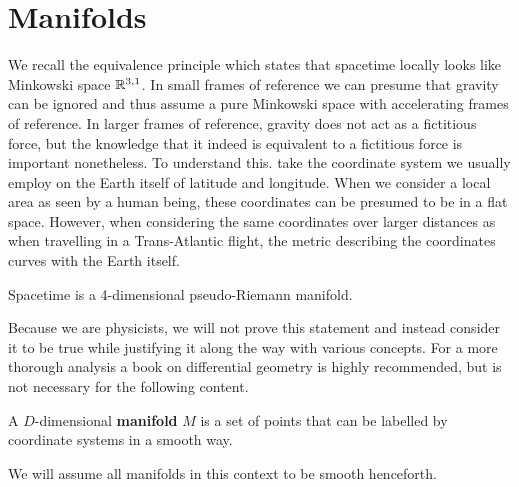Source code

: \documentclass{article}
\begin{document}
 	\section{Manifolds}
 		We recall the equivalence principle which states that spacetime locally looks like Minkowski space $\mathbb{R}^{3,1}$. In small frames of reference we can presume that gravity can be ignored and thus assume a pure Minkowski space with accelerating frames of reference. In larger frames of reference, gravity does not act as a fictitious force, but the knowledge that it indeed is equivalent to a fictitious force is important nonetheless. To understand this. take the coordinate system we usually employ on the Earth itself of latitude and longitude. When we consider a local area as seen by a human being, these coordinates can be presumed to be in a flat space. However, when considering the same coordinates over larger distances as when travelling in a Trans-Atlantic flight, the metric describing the coordinates curves with the Earth itself.
 		
 		\begin{thm}
 			Spacetime is a 4-dimensional pseudo-Riemann manifold.
 		\end{thm}
 	
 		Because we are physicists, we will not prove this statement and instead consider it to be true while justifying it along the way with various concepts. For a more thorough analysis a book on differential geometry is highly recommended, but is not necessary for the following content.
 		
 		\begin{defn}
 			A $D$-dimensional\textbf{ manifold} $M$ is a set of points that can be labelled by coordinate systems in a smooth way.
 		\end{defn}
 		
 		We will assume all manifolds in this context to be smooth henceforth. 
 		
\end{document}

◆ ◆ ◆ ◆ ◆

- _What is needed_: Without the pictures, set down every entry exactly.

- _Completed exercise_:
Source code

: \documentclass{article}
\begin{document}
 	\section{Manifolds}
 		We recall the equivalence principle which states that spacetime locally looks like Minkowski space $\mathbb{R}^{3,1}$. In small frames of reference we can presume that gravity can be ignored and thus assume a pure Minkowski space with accelerating frames of reference. In larger frames of reference, gravity does not act as a fictitious force, but the knowledge that it indeed is equivalent to a fictitious force is important nonetheless. To understand this. take the coordinate system we usually employ on the Earth itself of latitude and longitude. When we consider a local area as seen by a human being, these coordinates can be presumed to be in a flat space. However, when considering the same coordinates over larger distances as when travelling in a Trans-Atlantic flight, the metric describing the coordinates curves with the Earth itself.
 		
 		\begin{thm}
 			Spacetime is a 4-dimensional pseudo-Riemann manifold.
 		\end{thm}
 	
 		Because we are physicists, we will not prove this statement and instead consider it to be true while justifying it along the way with various concepts. For a more thorough analysis a book on differential geometry is highly recommended, but is not necessary for the following content.
 		
 		\begin{defn}
 			A $D$-dimensional\textbf{ manifold} $M$ is a set of points that can be labelled by coordinate systems in a smooth way.
 		\end{defn}
 		
 		We will assume all manifolds in this context to be smooth henceforth. 
 		
\end{document}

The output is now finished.